Peter’s hash code uses Unsafe to reinterpret each four bytes as an integer, but is otherwise just another polynomial hash code with a different coefficient. It produces a slightly different result, but with potentially better properties. Here’s that hash code.
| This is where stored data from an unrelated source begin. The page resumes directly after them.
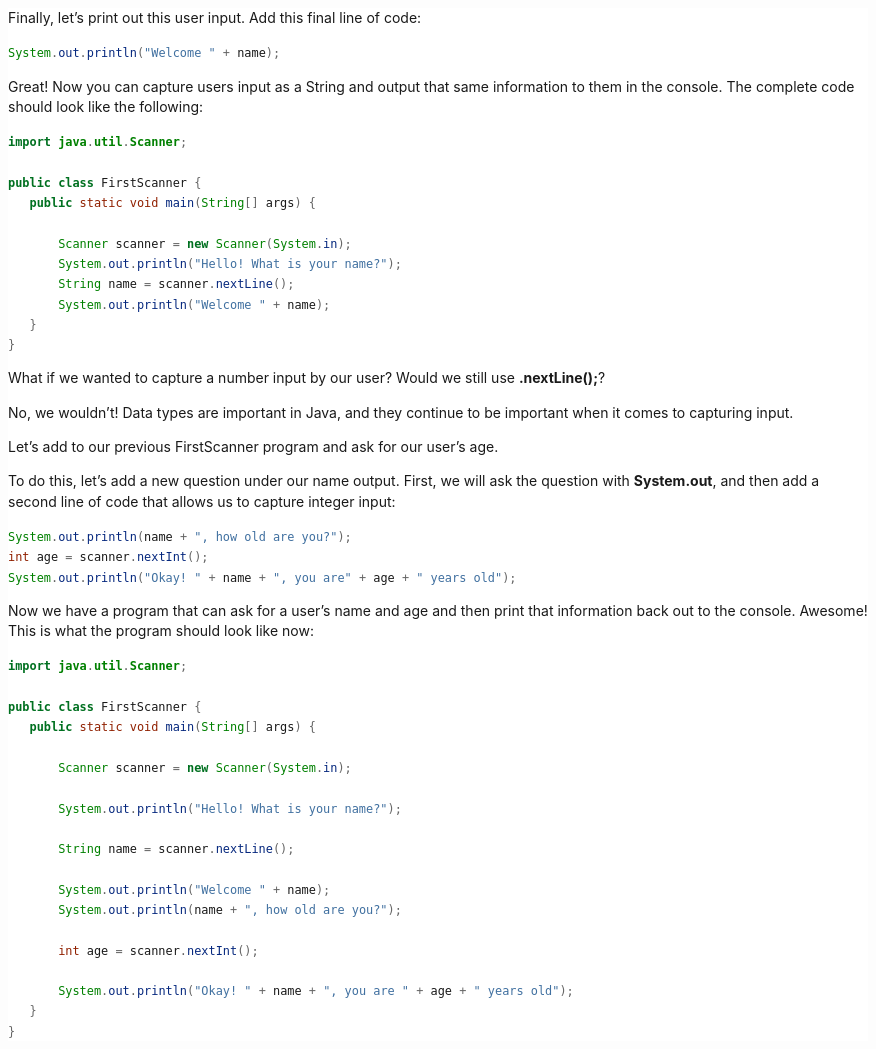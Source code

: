 Finally, let’s print out this user input. Add this final line of code:

```java
System.out.println("Welcome " + name);
```

Great! Now you can capture users input as a String and output that same information to them in the console. The complete code should look like the following:

```java
import java.util.Scanner;

public class FirstScanner {
   public static void main(String[] args) {

       Scanner scanner = new Scanner(System.in);
       System.out.println("Hello! What is your name?");
       String name = scanner.nextLine();
       System.out.println("Welcome " + name);
   }
}
```

What if we wanted to capture a number input by our user? Would we still use **.nextLine();**?

No, we wouldn’t! Data types are important in Java, and they continue to be important when it comes to capturing input.

Let’s add to our previous FirstScanner program and ask for our user’s age.

To do this, let’s add a new question under our name output. First, we will ask the question with **System.out**, and then add a second line of code that allows us to capture integer input:

```java
System.out.println(name + ", how old are you?");
int age = scanner.nextInt();
System.out.println("Okay! " + name + ", you are" + age + " years old");
```

Now we have a program that can ask for a user’s name and age and then print that information back out to the console. Awesome! This is what the program should look like now:

```java
import java.util.Scanner;

public class FirstScanner {
   public static void main(String[] args) {

       Scanner scanner = new Scanner(System.in);

       System.out.println("Hello! What is your name?");

       String name = scanner.nextLine();

       System.out.println("Welcome " + name);
       System.out.println(name + ", how old are you?");

       int age = scanner.nextInt();

       System.out.println("Okay! " + name + ", you are " + age + " years old");
   }
}
```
private static final int M2 = 0x7A646E4D;

// read 4 bytes at a time from a byte[] assuming Java 9+ Compact Strings
private static int getIntFromArray(byte[] value, int i) {
    return UnsafeMemory.INSTANCE.UNSAFE.getInt(value, BYTE_ARRAY_OFFSET + i); 
}

public static int nativeHashCode(byte[] value) {
    long h = getIntFromArray(value, 0);
    for (int i = 4; i < value.length; i += 4)
        h = h * M2 + getIntFromArray(value, i);
    h *= M2;
    return (int) h ^ (int) (h >>> 25);
}

Leaving the output distribution to one side, Peter reports that this hash code performs better than Arrays.hashCode(byte[]) and this is accurate. Where does the performance come from? The reintepretation reduces the number of multiplications by a factor of four, but you need Unsafe to achieve this. This also obviates the need to convert each byte to an integer to avoid overflow. Another problem is solved just by changing the multiplier. Arrays.hashCode is generally slow because the multiplication by 31 gets strength reduced to a left shift by five and a subtraction, which inadvertently creates a data dependency which can’t be unrolled. When the multiplier is 31, just unrolling the multiplication to disable the strength reduction can increase throughput by 2x, and the rather obscure choice of 0x7A646E4D means that no such transformation takes place: this results in independent chains of multiplications and additions in the main loop:

  0.18%    0.46%     ││  0x00007f3b21c05285: movslq 0x18(%rdx,%r8,1),%rsi
  5.93%    6.28%     ││  0x00007f3b21c0528a: movslq 0x1c(%rdx,%r8,1),%rax
  0.12%    0.42%     ││  0x00007f3b21c0528f: imul   $0x7a646e4d,%rcx,%rcx
 11.87%   37.31%     ││  0x00007f3b21c05296: movslq 0x14(%rdx,%r8,1),%rdi
  0.10%    0.18%     ││  0x00007f3b21c0529b: movslq 0x10(%rdx,%r8,1),%r8
  0.06%    0.58%     ││  0x00007f3b21c052a0: add    %rcx,%r8
  5.29%    1.30%     ││  0x00007f3b21c052a3: imul   $0x7a646e4d,%r8,%r8
 18.34%   21.94%     ││  0x00007f3b21c052aa: add    %r8,%rdi
  6.33%    1.96%     ││  0x00007f3b21c052ad: imul   $0x7a646e4d,%rdi,%r8
 17.60%   10.88%     ││  0x00007f3b21c052b4: add    %r8,%rsi
  5.39%    0.72%     ││  0x00007f3b21c052b7: imul   $0x7a646e4d,%rsi,%rcx
 17.80%   11.58%     ││  0x00007f3b21c052be: add    %rax,%rcx

Is this as good as it can get and is there something fundamentally wrong with the JDK algorithm? The algorithm can be vectorised, but this is beyond C2’s autovectoriser. The same algorithm is used for Arrays.hashCode(int[]), which doesn’t have the complication of type promotion from byte to int. I have noted before that this can be transformed to a loop which C2 can autovectorise by precomputing the coefficients of the polynomial (i.e. the powers of 31 until they repeat modulo 32, but x -> x * 31 has a very long period modulo 32) but this requires either an enormous array or a maximum length.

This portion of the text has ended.